(Work task)
Out of the lines below, please list those that hold the string "examples".

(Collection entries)
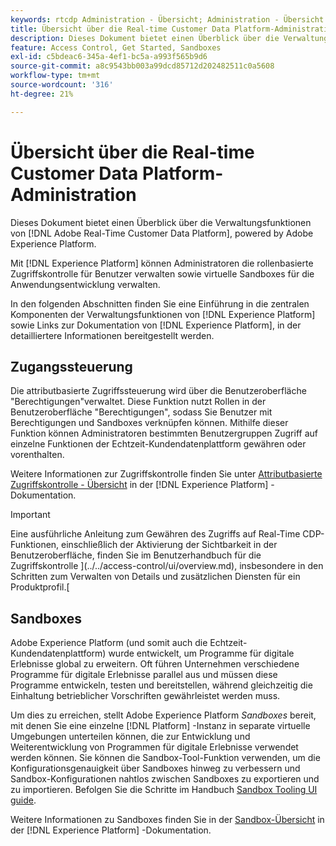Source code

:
 ```yaml
---
keywords: rtcdp Administration - Übersicht; Administration - Übersicht
title: Übersicht über die Real-time Customer Data Platform-Administration
description: Dieses Dokument bietet einen Überblick über die Verwaltungsfunktionen von Adobe Real-time Customer Data Platform mit Adobe Experience Platform.
feature: Access Control, Get Started, Sandboxes
exl-id: c5bdeac6-345a-4ef1-bc5a-a993f565b9d6
source-git-commit: a8c9543bb003a99dcd85712d202482511c0a5608
workflow-type: tm+mt
source-wordcount: '316'
ht-degree: 21%

---
```


# Übersicht über die Real-time Customer Data Platform-Administration

Dieses Dokument bietet einen Überblick über die Verwaltungsfunktionen von [!DNL Adobe Real-Time Customer Data Platform], powered by Adobe Experience Platform.

Mit [!DNL Experience Platform] können Administratoren die rollenbasierte Zugriffskontrolle für Benutzer verwalten sowie virtuelle Sandboxes für die Anwendungsentwicklung verwalten.

In den folgenden Abschnitten finden Sie eine Einführung in die zentralen Komponenten der Verwaltungsfunktionen von [!DNL Experience Platform] sowie Links zur Dokumentation von [!DNL Experience Platform], in der detailliertere Informationen bereitgestellt werden.

## Zugangssteuerung

Die attributbasierte Zugriffssteuerung wird über die Benutzeroberfläche &quot;Berechtigungen&quot;verwaltet. Diese Funktion nutzt Rollen in der Benutzeroberfläche &quot;Berechtigungen&quot;, sodass Sie Benutzer mit Berechtigungen und Sandboxes verknüpfen können. Mithilfe dieser Funktion können Administratoren bestimmten Benutzergruppen Zugriff auf einzelne Funktionen der Echtzeit-Kundendatenplattform gewähren oder vorenthalten.

Weitere Informationen zur Zugriffskontrolle finden Sie unter [Attributbasierte Zugriffskontrolle - Übersicht](/help/access-control/abac/overview.md) in der [!DNL Experience Platform] -Dokumentation.

>[!IMPORTANT]
>
>Eine ausführliche Anleitung zum Gewähren des Zugriffs auf Real-Time CDP-Funktionen, einschließlich der Aktivierung der Sichtbarkeit in der Benutzeroberfläche, finden Sie im Benutzerhandbuch für die Zugriffskontrolle ](../../access-control/ui/overview.md), insbesondere in den Schritten zum Verwalten von Details und zusätzlichen Diensten für ein Produktprofil.[

## Sandboxes

Adobe Experience Platform (und somit auch die Echtzeit-Kundendatenplattform) wurde entwickelt, um Programme für digitale Erlebnisse global zu erweitern. Oft führen Unternehmen verschiedene Programme für digitale Erlebnisse parallel aus und müssen diese Programme entwickeln, testen und bereitstellen, während gleichzeitig die Einhaltung betrieblicher Vorschriften gewährleistet werden muss.

Um dies zu erreichen, stellt Adobe Experience Platform *Sandboxes* bereit, mit denen Sie eine einzelne [!DNL Platform] -Instanz in separate virtuelle Umgebungen unterteilen können, die zur Entwicklung und Weiterentwicklung von Programmen für digitale Erlebnisse verwendet werden können. Sie können die Sandbox-Tool-Funktion verwenden, um die Konfigurationsgenauigkeit über Sandboxes hinweg zu verbessern und Sandbox-Konfigurationen nahtlos zwischen Sandboxes zu exportieren und zu importieren. Befolgen Sie die Schritte im Handbuch [Sandbox Tooling UI guide](../../sandboxes/ui/sandbox-tooling.md).

Weitere Informationen zu Sandboxes finden Sie in der [Sandbox-Übersicht](../../sandboxes/home.md) in der [!DNL Experience Platform] -Dokumentation.
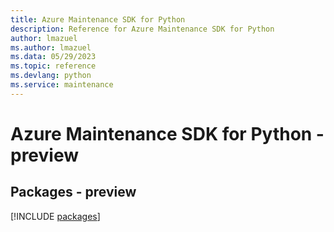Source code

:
 ```yaml
---
title: Azure Maintenance SDK for Python
description: Reference for Azure Maintenance SDK for Python
author: lmazuel
ms.author: lmazuel
ms.data: 05/29/2023
ms.topic: reference
ms.devlang: python
ms.service: maintenance
---
```

# Azure Maintenance SDK for Python - preview
## Packages - preview
[!INCLUDE [packages](maintenance-index.md)]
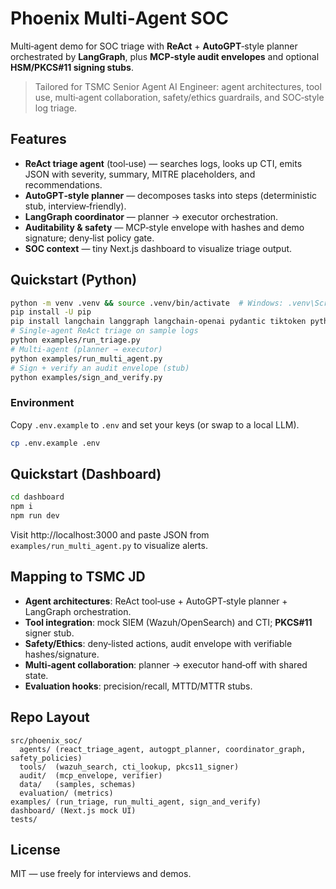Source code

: # Phoenix Multi‑Agent SOC

Multi‑agent demo for SOC triage with **ReAct** + **AutoGPT**‑style planner orchestrated by **LangGraph**, plus **MCP‑style audit envelopes** and optional **HSM/PKCS#11 signing stubs**.

> Tailored for TSMC Senior Agent AI Engineer: agent architectures, tool use, multi‑agent collaboration, safety/ethics guardrails, and SOC‑style log triage.

## Features
- **ReAct triage agent** (tool‑use) — searches logs, looks up CTI, emits JSON with severity, summary, MITRE placeholders, and recommendations.
- **AutoGPT‑style planner** — decomposes tasks into steps (deterministic stub, interview‑friendly).
- **LangGraph coordinator** — planner → executor orchestration.
- **Auditability & safety** — MCP‑style envelope with hashes and demo signature; deny‑list policy gate.
- **SOC context** — tiny Next.js dashboard to visualize triage output.

## Quickstart (Python)
```bash
python -m venv .venv && source .venv/bin/activate  # Windows: .venv\Scripts\activate
pip install -U pip
pip install langchain langgraph langchain-openai pydantic tiktoken python-dotenv
# Single‑agent ReAct triage on sample logs
python examples/run_triage.py
# Multi‑agent (planner → executor)
python examples/run_multi_agent.py
# Sign + verify an audit envelope (stub)
python examples/sign_and_verify.py
```

### Environment
Copy `.env.example` to `.env` and set your keys (or swap to a local LLM).
```bash
cp .env.example .env
```

## Quickstart (Dashboard)
```bash
cd dashboard
npm i
npm run dev
```
Visit http://localhost:3000 and paste JSON from `examples/run_multi_agent.py` to visualize alerts.

## Mapping to TSMC JD
- **Agent architectures**: ReAct tool‑use + AutoGPT‑style planner + LangGraph orchestration.
- **Tool integration**: mock SIEM (Wazuh/OpenSearch) and CTI; **PKCS#11** signer stub.
- **Safety/Ethics**: deny‑listed actions, audit envelope with verifiable hashes/signature.
- **Multi‑agent collaboration**: planner → executor hand‑off with shared state.
- **Evaluation hooks**: precision/recall, MTTD/MTTR stubs.

## Repo Layout
```
src/phoenix_soc/
  agents/ (react_triage_agent, autogpt_planner, coordinator_graph, safety_policies)
  tools/  (wazuh_search, cti_lookup, pkcs11_signer)
  audit/  (mcp_envelope, verifier)
  data/   (samples, schemas)
  evaluation/ (metrics)
examples/ (run_triage, run_multi_agent, sign_and_verify)
dashboard/ (Next.js mock UI)
tests/
```

## License
MIT — use freely for interviews and demos.
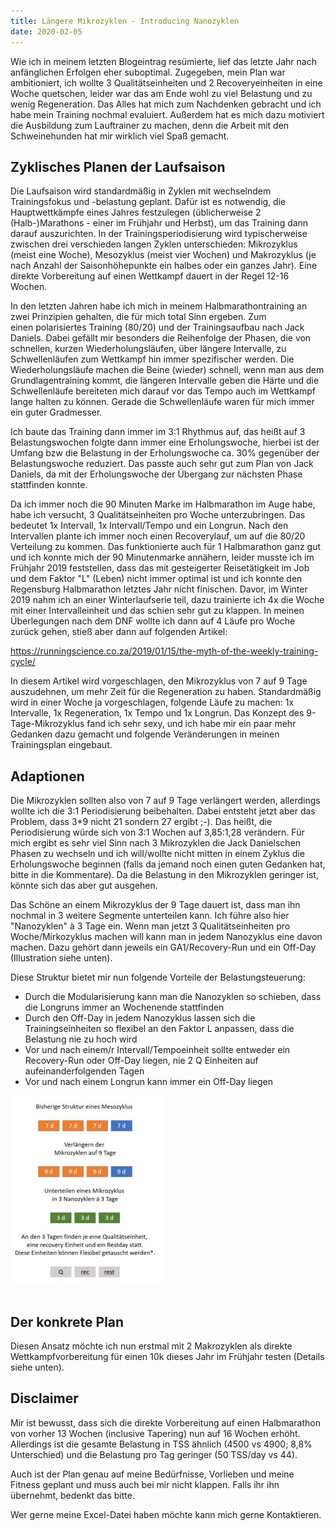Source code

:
 ```yaml
---
title: Längere Mikrozyklen - Introducing Nanozyklen
date: 2020-02-05
---
```

Wie ich in meinem letzten Blogeintrag resümierte, lief das letzte Jahr nach anfänglichen Erfolgen eher suboptimal. Zugegeben, mein Plan war ambitioniert, ich wollte 3 Qualitätseinheiten und 2 Recoveryeinheiten in eine Woche quetschen, leider war das am Ende wohl zu viel Belastung und zu wenig Regeneration. Das Alles hat mich zum Nachdenken gebracht und ich habe mein Training nochmal evaluiert. Außerdem hat es mich dazu motiviert die Ausbildung zum Lauftrainer zu machen, denn die Arbeit mit den Schweinehunden hat mir wirklich viel Spaß gemacht.

## Zyklisches Planen der Laufsaison

Die Laufsaison wird standardmäßig in Zyklen mit wechselndem Trainingsfokus und -belastung geplant. Dafür ist es notwendig, die Hauptwettkämpfe eines Jahres festzulegen (üblicherweise 2 (Halb-)Marathons - einer im Frühjahr und Herbst), um das Training dann darauf auszurichten. In der Trainingsperiodisierung wird typischerweise zwischen drei verschieden langen Zyklen unterschieden: Mikrozyklus (meist eine Woche), Mesozyklus (meist vier Wochen) und Makrozyklus (je nach Anzahl der Saisonhöhepunkte ein halbes oder ein ganzes Jahr). Eine direkte Vorbereitung auf einen Wettkampf dauert in der Regel 12-16 Wochen.

In den letzten Jahren habe ich mich in meinem Halbmarathontraining an zwei Prinzipien gehalten, die für mich total Sinn ergeben. Zum einen polarisiertes Training (80/20) und der Trainingsaufbau nach Jack Daniels. Dabei gefällt mir besonders die Reihenfolge der Phasen, die von schnellen, kurzen Wiederholungsläufen, über längere Intervalle, zu Schwellenläufen zum Wettkampf hin immer spezifischer werden. Die Wiederholungsläufe machen die Beine (wieder) schnell, wenn man aus dem Grundlagentraining kommt, die längeren Intervalle geben die Härte und die Schwellenläufe bereiteten mich darauf vor das Tempo auch im Wettkampf lange halten zu können. Gerade die Schwellenläufe waren für mich immer ein guter Gradmesser.

Ich baute das Training dann immer im 3:1 Rhythmus auf, das heißt auf 3 Belastungswochen folgte dann immer eine Erholungswoche, hierbei ist der Umfang bzw die Belastung in der Erholungswoche ca. 30% gegenüber der Belastungswoche reduziert. Das passte auch sehr gut zum Plan von Jack Daniels, da mit der Erholungswoche der Übergang zur nächsten Phase stattfinden konnte.

Da ich immer noch die 90 Minuten Marke im Halbmarathon im Auge habe, habe ich versucht, 3 Qualitätseinheiten pro Woche unterzubringen. Das bedeutet 1x Intervall, 1x Intervall/Tempo und ein Longrun. Nach den Intervallen plante ich immer noch einen Recoverylauf, um auf die 80/20 Verteilung zu kommen. Das funktionierte auch für 1 Halbmarathon ganz gut und ich konnte mich der 90 Minutenmarke annähern, leider musste ich im Frühjahr 2019 feststellen, dass das mit gesteigerter Reisetätigkeit im Job und dem Faktor "L" (Leben) nicht immer optimal ist und ich konnte den Regensburg Halbmarathon letztes Jahr nicht finischen. Davor, im Winter 2019 nahm ich an einer Winterlaufserie teil, dazu trainierte ich 4x die Woche mit einer Intervalleinheit und das schien sehr gut zu klappen. In meinen Überlegungen nach dem DNF wollte ich dann auf 4 Läufe pro Woche zurück gehen, stieß aber dann auf folgenden Artikel:

https://runningscience.co.za/2019/01/15/the-myth-of-the-weekly-training-cycle/

In diesem Artikel wird vorgeschlagen, den Mikrozyklus von 7 auf 9 Tage auszudehnen, um mehr Zeit für die Regeneration zu haben. Standardmäßig wird in einer Woche ja vorgeschlagen, folgende Läufe zu machen: 1x Intervalle, 1x Regeneration, 1x Tempo und 1x Longrun. Das Konzept des 9-Tage-Mikrozyklus fand ich sehr sexy, und ich habe mir ein paar mehr Gedanken dazu gemacht und folgende Veränderungen in meinen Trainingsplan eingebaut.

## Adaptionen

Die Mikrozyklen sollten also von 7 auf 9 Tage verlängert werden, allerdings wollte ich die 3:1 Periodisierung beibehalten. Dabei entsteht jetzt aber das Problem, dass 3\*9 nicht 21 sondern 27 ergibt ;-). Das heißt, die Periodisierung würde sich von 3:1 Wochen auf 3,85:1,28 verändern. Für mich ergibt es sehr viel Sinn nach 3 Mikrozyklen die Jack Danielschen Phasen zu wechseln und ich will/wollte nicht mitten in einem Zyklus die Erholungswoche beginnen (falls da jemand noch einen guten Gedanken hat, bitte in die Kommentare). Da die Belastung in den Mikrozyklen geringer ist, könnte sich das aber gut ausgehen.

Das Schöne an einem Mikrozyklus der 9 Tage dauert ist, dass man ihn nochmal in 3 weitere Segmente unterteilen kann. Ich führe also hier "Nanozyklen" à 3 Tage ein. Wenn man jetzt 3 Qualitätseinheiten pro Woche/Mirkozyklus machen will kann man in jedem Nanozyklus eine davon machen. Dazu gehört dann jeweils ein GA1/Recovery-Run und ein Off-Day (Illustration siehe unten).

Diese Struktur bietet mir nun folgende Vorteile der Belastungsteuerung:

- Durch die Modularisierung kann man die Nanozyklen so schieben, dass die Longruns immer an Wochenende stattfinden
- Durch den Off-Day in jedem Nanozyklus lassen sich die Trainingseinheiten so flexibel an den Faktor L anpassen, dass die Belastung nie zu hoch wird
- Vor und nach einem/r Intervall/Tempoeinheit sollte entweder ein Recovery-Run oder Off-Day liegen, nie 2 Q Einheiten auf aufeinanderfolgenden Tagen
- Vor und nach einem Longrun kann immer ein Off-Day liegen

![](/assets/images/Nanozyklen-242x300.jpg)<br /><br />

## Der konkrete Plan

Diesen Ansatz möchte ich nun erstmal mit 2 Makrozyklen als direkte Wettkampfvorbereitung für einen 10k dieses Jahr im Frühjahr testen (Details siehe unten).

## Disclaimer

Mir ist bewusst, dass sich die direkte Vorbereitung auf einen Halbmarathon von vorher 13 Wochen (inclusive Tapering) nun auf 16 Wochen erhöht. Allerdings ist die gesamte Belastung in TSS ähnlich (4500 vs 4900; 8,8% Unterschied) und die Belastung pro Tag geringer (50 TSS/day vs 44).

Auch ist der Plan genau auf meine Bedürfnisse, Vorlieben und meine Fitness geplant und muss auch bei mir nicht klappen. Falls ihr ihn übernehmt, bedenkt das bitte.

Wer gerne meine Excel-Datei haben möchte kann mich gerne Kontaktieren.<br /><br />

(Answer box)
python examples/run_triage.py
python examples/run_multi_agent.py
python examples/sign_and_verify.py
Visit http://localhost:3000 and paste JSON from `examples/run_multi_agent.py` to visualize alerts.
examples/ (run_triage, run_multi_agent, sign_and_verify)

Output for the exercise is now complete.